「いいから尻出せっつってんだろ! 早くしろ!」
「い、いい、いやだあぁっ!」
じたばた暴れる三橋をオレは力尽くで押さえつけた。
尻にデッドボールが当たって、その場でコールドスプレーで処置したはいいものの、やっぱり心配だ。
着替えの後、部室に人がいなくなるタイミングをわざわざ見計らってやったっていうのに三橋の嫌がりようは凄まじい。

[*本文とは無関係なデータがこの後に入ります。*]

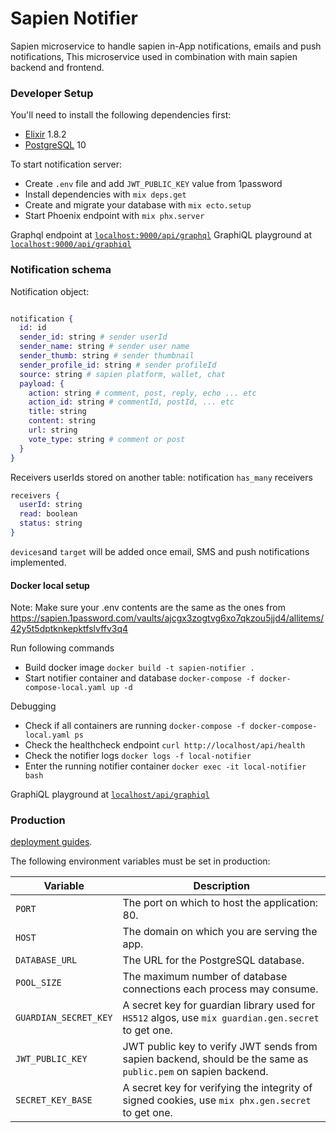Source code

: # Sapien Notifier
Sapien microservice to handle sapien in-App notifications, emails and push notifications, This microservice used in combination with main sapien backend and frontend.

### Developer Setup

You'll need to install the following dependencies first:
* [Elixir](https://elixir-lang.org/install.html) 1.8.2
* [PostgreSQL](https://postgresapp.com/) 10

To start notification server:
* Create `.env` file and add `JWT_PUBLIC_KEY` value from 1password
* Install dependencies with `mix deps.get`
* Create and migrate your database with `mix ecto.setup`
* Start Phoenix endpoint with `mix phx.server`

Graphql endpoint at [`localhost:9000/api/graphql`](http://localhost:9000/api/graphql)
GraphiQL playground at [`localhost:9000/api/graphiql`](http://localhost:9000/api/graphiql)

### Notification schema

Notification object:

```elixir

notification {
  id: id
  sender_id: string # sender userId
  sender_name: string # sender user name
  sender_thumb: string # sender thumbnail
  sender_profile_id: string # sender profileId
  source: string # sapien platform, wallet, chat
  payload: {
    action: string # comment, post, reply, echo ... etc
    action_id: string # commentId, postId, ... etc
    title: string
    content: string
    url: string
    vote_type: string # comment or post
  }
}
```

Receivers userIds stored on another table: notification `has_many` receivers

```elixir
receivers {
  userId: string
  read: boolean
  status: string
}

```

`devices`and `target` will be added once email, SMS and push notifications implemented.

#### Docker local setup

Note: Make sure your .env contents are the same as the ones from https://sapien.1password.com/vaults/ajcgx3zogtvg6xo7qkzou5jjd4/allitems/42y5t5dptknkepktfslvffv3q4

Run following commands

* Build docker image `docker build -t sapien-notifier .`
* Start notifier container and database `docker-compose -f docker-compose-local.yaml up -d`

Debugging

* Check if all containers are running `docker-compose -f docker-compose-local.yaml ps`
* Check the healthcheck endpoint `curl http://localhost/api/health`
* Check the notifier logs  `docker logs -f local-notifier`
* Enter the running notifier container `docker exec -it local-notifier bash`

GraphiQL playground at [`localhost/api/graphiql`](http://localhost/api/graphiql)

### Production

[deployment guides](https://hexdocs.pm/phoenix/deployment.html).

The following environment variables must be set in production:

<table>
  <thead>
    <tr>
      <th>Variable</th>
      <th>Description</th>
    </tr>
  <thead>
  <tbody>
    <tr>
      <td><code>PORT</code></td>
      <td>The port on which to host the application: 80.</td>
    </tr>
    <tr>
      <td><code>HOST</code></td>
      <td>The domain on which you are serving the app.</td>
    </tr>
    <tr>
      <td><code>DATABASE_URL</code></td>
      <td>The URL for the PostgreSQL database.</td>
    </tr>
    <tr>
      <td><code>POOL_SIZE</code></td>
      <td>The maximum number of database connections each process may consume.</td>
    </tr>
    <tr>
      <td><code>GUARDIAN_SECRET_KEY</code></td>
      <td>A secret key for guardian library used for <code>HS512</code> algos, use <code>mix guardian.gen.secret</code> to get one.</td>
    </tr>
    <tr>
      <td><code>JWT_PUBLIC_KEY</code></td>
      <td>JWT public key to verify JWT sends from sapien backend, should be the same as <code>public.pem</code> on sapien backend.</td>
    </tr>
    <tr>
      <td><code>SECRET_KEY_BASE</code></td>
      <td>A secret key for verifying the integrity of signed cookies, use <code>mix phx.gen.secret</code> to get one.</td>
    </tr>
  </tbody>
</table>
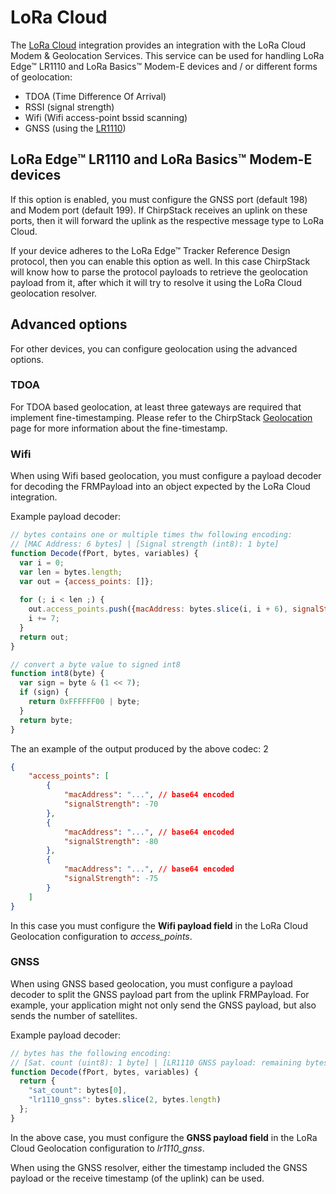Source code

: # LoRa Cloud

The [LoRa Cloud](https://www.loracloud.com/) integration provides an integration
with the LoRa Cloud Modem & Geolocation Services. This service can be used for
handling LoRa Edge&trade; LR1110 and LoRa Basics&trade; Modem-E devices and / or
different forms of geolocation:

* TDOA (Time Difference Of Arrival)
* RSSI (signal strength)
* Wifi (Wifi access-point bssid scanning)
* GNSS (using the [LR1110](https://www.semtech.com/products/wireless-rf/lora-transceivers/lr1110))

## LoRa Edge&trade; LR1110 and LoRa Basics&trade; Modem-E devices

If this option is enabled, you must configure the GNSS port (default 198) and Modem port
(default 199). If ChirpStack receives an uplink on these ports, then it will forward the
uplink as the respective message type to LoRa Cloud.

If your device adheres to the LoRa Edge™ Tracker Reference Design protocol, then you can
enable this option as well. In this case ChirpStack will know how to parse the protocol
payloads to retrieve the geolocation payload from it, after which it will try to resolve
it using the LoRa Cloud geolocation resolver.

## Advanced options

For other devices, you can configure geolocation using the advanced options.

### TDOA

For TDOA based geolocation, at least three gateways are required that
implement fine-timestamping. Please refer to the ChirpStack
[Geolocation](../features/geolocation.md) page for more
information about the fine-timestamp.

### Wifi

When using Wifi based geolocation, you must configure a payload decoder for
decoding the FRMPayload into an object expected by the LoRa Cloud integration.

Example payload decoder:

```js
// bytes contains one or multiple times thw following encoding:
// [MAC Address: 6 bytes] | [Signal strength (int8): 1 byte]
function Decode(fPort, bytes, variables) {
  var i = 0;
  var len = bytes.length;
  var out = {access_points: []};
  
  for (; i < len ;) {
    out.access_points.push({macAddress: bytes.slice(i, i + 6), signalStrength: int8(bytes[i+6])});
    i += 7;
  }
  return out;
}

// convert a byte value to signed int8
function int8(byte) {
  var sign = byte & (1 << 7);
  if (sign) {
    return 0xFFFFFF00 | byte;
  }
  return byte;
}
```

The an example of the output produced by the above codec:
2

```json
{
	"access_points": [
		{
			"macAddress": "...", // base64 encoded
			"signalStrength": -70
		},
		{
			"macAddress": "...", // base64 encoded
			"signalStrength": -80
		},
		{
			"macAddress": "...", // base64 encoded
			"signalStrength": -75
		}
	]
}
```

In this case you must configure the **Wifi payload field** in the LoRa Cloud
Geolocation configuration to _access_points_.

### GNSS

When using GNSS based geolocation, you must configure a payload decoder to split
the GNSS payload part from the uplink FRMPayload. For example, your application
might not only send the GNSS payload, but also sends the number of satellites.

Example payload decoder:

```js
// bytes has the following encoding:
// [Sat. count (uint8): 1 byte] | [LR1110 GNSS payload: remaining bytes ]
function Decode(fPort, bytes, variables) {
  return {
    "sat_count": bytes[0],
    "lr1110_gnss": bytes.slice(2, bytes.length)
  };
}
```

In the above case, you must configure the **GNSS payload field** in the LoRa Cloud
Geolocation configuration to _lr1110_gnss_.

When using the GNSS resolver, either the timestamp included the GNSS payload
or the receive timestamp (of the uplink) can be used.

尻見せろってだけなのに、そこまで嫌がるこたーねぇだろ。
「うわああああぁぁぁっ!」
ずべし! と間抜けな音を立てて、三橋が脱ぎかけのユニフォームに足を引っ掛けて転ぶ。
――のを俺が寸でのところで受け止めた。
三橋は眼前に迫った床を見詰めたまま目をぱちくりとさせている。
「さっさと見せろ」
「ひっ!」
オレが冷静に発した言葉に自分の状況を思い出したのか、三橋が逃げようともがく。
だけどもう遅い。
パンツのゴムに手をかけてオレは一気にそれを引き摺り下ろした。
「あ……?」
驚いてオレが声を発せずにいる間に、三橋は両手で顔を覆ってしまう。
青褪めてんのか真赤になってんのか。
或いはその両方か。
「尻の穴がふたつ!?」
そう三橋の尻にはあるべきものが、なぜかふたつ。
ひとつはどう考えたって余分なのになぜかふたつ。
「う、うまれつきなんだ……!」
「な、な……」
なんと奇遇な! 実はオレにもにほんのちんこが――
そう叫ぶのと同時に頭上から降ってきた金ダライがオレの意識を全て暗闇の中へと攫っていった。